Stored data
☆ ☆ ☆ ☆ ☆
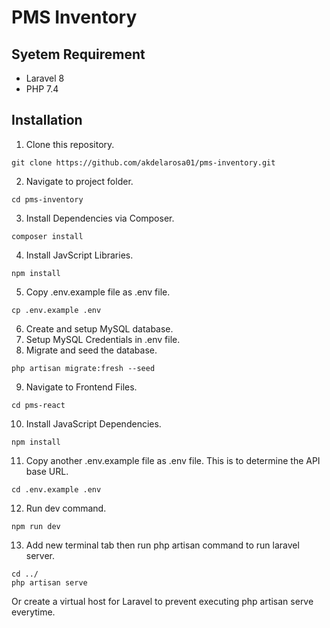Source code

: # PMS Inventory

## Syetem Requirement
- Laravel 8
- PHP 7.4

## Installation
1. Clone this repository.
```
git clone https://github.com/akdelarosa01/pms-inventory.git
```

2. Navigate to project folder.
```
cd pms-inventory
```

3. Install Dependencies via Composer.
```
composer install
```

4. Install JavScript Libraries.
```
npm install
```

5. Copy .env.example file as .env file.
```
cp .env.example .env
```

6. Create and setup MySQL database.
7. Setup MySQL Credentials in .env file.
8. Migrate and seed the database.
```
php artisan migrate:fresh --seed
```

9. Navigate to Frontend Files.
```
cd pms-react
```

10. Install JavaScript Dependencies.
```
npm install
```

11. Copy another .env.example file as .env file. This is to determine the API base URL.
```
cd .env.example .env
```

12. Run dev command.
```
npm run dev
```

13. Add new terminal tab then run php artisan command to run laravel server.
```
cd ../
php artisan serve
```
Or create a virtual host for Laravel to prevent executing php artisan serve everytime.
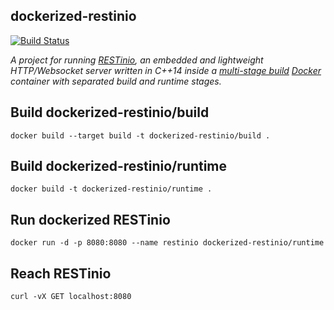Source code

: dockerized-restinio
---
[![Build Status](https://api.travis-ci.org/tpiekarski/dockerized-restinio.svg?branch=master)](https://travis-ci.org/tpiekarski/dockerized-restinio)

*A project for running [RESTinio](https://github.com/Stiffstream/restinio), 
an embedded and lightweight HTTP/Websocket server written in C++14 inside a 
[multi-stage build](https://docs.docker.com/develop/develop-images/multistage-build/) 
[Docker](https://www.docker.com/) container with separated build and runtime stages.*

## Build dockerized-restinio/build 
```
docker build --target build -t dockerized-restinio/build . 
```

## Build dockerized-restinio/runtime
```
docker build -t dockerized-restinio/runtime .
```

## Run dockerized RESTinio
```
docker run -d -p 8080:8080 --name restinio dockerized-restinio/runtime
```

## Reach RESTinio
```
curl -vX GET localhost:8080
```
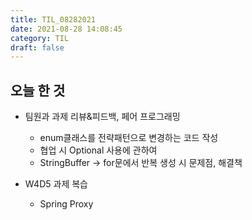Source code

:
 ```yaml
---
title: TIL_08282021
date: 2021-08-28 14:08:45
category: TIL
draft: false
---
```


## 오늘 한 것

- 팀원과 과제 리뷰&피드백, 페어 프로그래밍
  - enum클래스를 전략패턴으로 변경하는 코드 작성
  - 협업 시 Optional 사용에 관하여
  - StringBuffer -> for문에서 반복 생성 시 문제점, 해결책
  
- W4D5 과제 복습
  - Spring Proxy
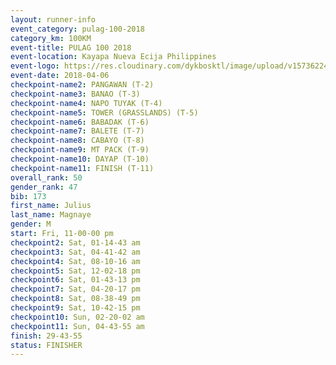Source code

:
 ```yaml
---
layout: runner-info 
event_category: pulag-100-2018 
category_km: 100KM 
event-title: PULAG 100 2018 
event-location: Kayapa Nueva Ecija Philippines 
event-logo: https://res.cloudinary.com/dykbosktl/image/upload/v1573622467/Logo/logo-p1_tnutwz.jpg 
event-date: 2018-04-06 
checkpoint-name2: PANGAWAN (T-2) 
checkpoint-name3: BANAO (T-3) 
checkpoint-name4: NAPO TUYAK (T-4) 
checkpoint-name5: TOWER (GRASSLANDS) (T-5) 
checkpoint-name6: BABADAK (T-6) 
checkpoint-name7: BALETE (T-7) 
checkpoint-name8: CABAYO (T-8) 
checkpoint-name9: MT PACK (T-9) 
checkpoint-name10: DAYAP (T-10) 
checkpoint-name11: FINISH (T-11) 
overall_rank: 50
gender_rank: 47
bib: 173
first_name: Julius
last_name: Magnaye
gender: M
start: Fri, 11-00-00 pm
checkpoint2: Sat, 01-14-43 am
checkpoint3: Sat, 04-41-42 am
checkpoint4: Sat, 08-10-16 am
checkpoint5: Sat, 12-02-18 pm
checkpoint6: Sat, 01-43-13 pm
checkpoint7: Sat, 04-20-17 pm
checkpoint8: Sat, 08-38-49 pm
checkpoint9: Sat, 10-42-15 pm
checkpoint10: Sun, 02-20-02 am
checkpoint11: Sun, 04-43-55 am
finish: 29-43-55
status: FINISHER
---
```

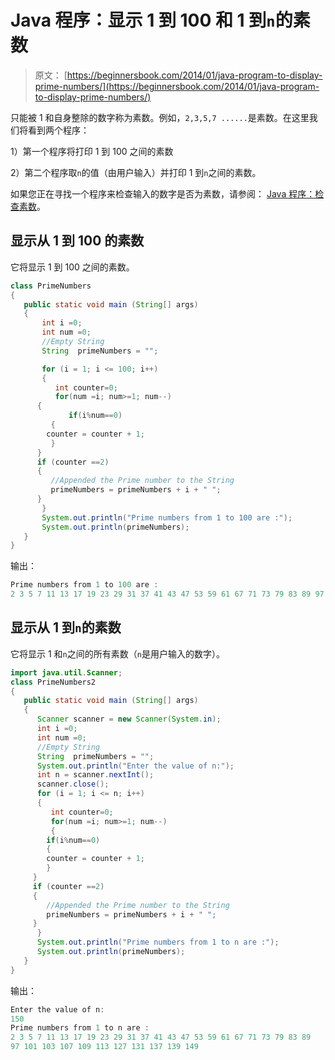 # Java 程序：显示 1 到 100 和 1 到`n`的素数

> 原文： [https://beginnersbook.com/2014/01/java-program-to-display-prime-numbers/](https://beginnersbook.com/2014/01/java-program-to-display-prime-numbers/)

只能被 1 和自身整除的数字称为素数。例如，`2,3,5,7 ......`是素数。在这里我们将看到两个程序：

1）第一个程序将打印 1 到 100 之间的素数 

2）第二个程序取`n`的值（由用户输入）并打印 1 到`n`之间的素数。

如果您正在寻找一个程序来检查输入的数字是否为素数，请参阅： [Java 程序：检查素数](https://beginnersbook.com/2014/01/java-program-to-check-prime-number/)。

## 显示从 1 到 100 的素数

它将显示 1 到 100 之间的素数。

```java
class PrimeNumbers
{
   public static void main (String[] args)
   {		
       int i =0;
       int num =0;
       //Empty String
       String  primeNumbers = "";

       for (i = 1; i <= 100; i++)         
       { 		  	  
          int counter=0; 	  
          for(num =i; num>=1; num--)
	  {
             if(i%num==0)
	     {
 		counter = counter + 1;
	     }
	  }
	  if (counter ==2)
	  {
	     //Appended the Prime number to the String
	     primeNumbers = primeNumbers + i + " ";
	  }	
       }	
       System.out.println("Prime numbers from 1 to 100 are :");
       System.out.println(primeNumbers);
   }
}
```

输出：

```java
Prime numbers from 1 to 100 are :
2 3 5 7 11 13 17 19 23 29 31 37 41 43 47 53 59 61 67 71 73 79 83 89 97
```

## 显示从 1 到`n`的素数

它将显示 1 和`n`之间的所有素数（`n`是用户输入的数字）。

```java
import java.util.Scanner;
class PrimeNumbers2
{
   public static void main (String[] args)
   {		
      Scanner scanner = new Scanner(System.in);
      int i =0;
      int num =0;
      //Empty String
      String  primeNumbers = "";
      System.out.println("Enter the value of n:");
      int n = scanner.nextInt();
      scanner.close();
      for (i = 1; i <= n; i++)  	   
      { 		 		  
         int counter=0; 		  
         for(num =i; num>=1; num--)
         {
	    if(i%num==0)
	    {
		counter = counter + 1;
	    }
	 }
	 if (counter ==2)
	 {
	    //Appended the Prime number to the String
	    primeNumbers = primeNumbers + i + " ";
	 }	
      }	
      System.out.println("Prime numbers from 1 to n are :");
      System.out.println(primeNumbers);
   }
}
```

输出：

```java
Enter the value of n:
150
Prime numbers from 1 to n are :
2 3 5 7 11 13 17 19 23 29 31 37 41 43 47 53 59 61 67 71 73 79 83 89 
97 101 103 107 109 113 127 131 137 139 149
```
☆ ☆ ☆ ☆ ☆
*WHAT THIS TASK INVOLVES*
The word "artisan" appears in how many lines of the data? Answer with only the number.

*EXPECTED ANSWER*
4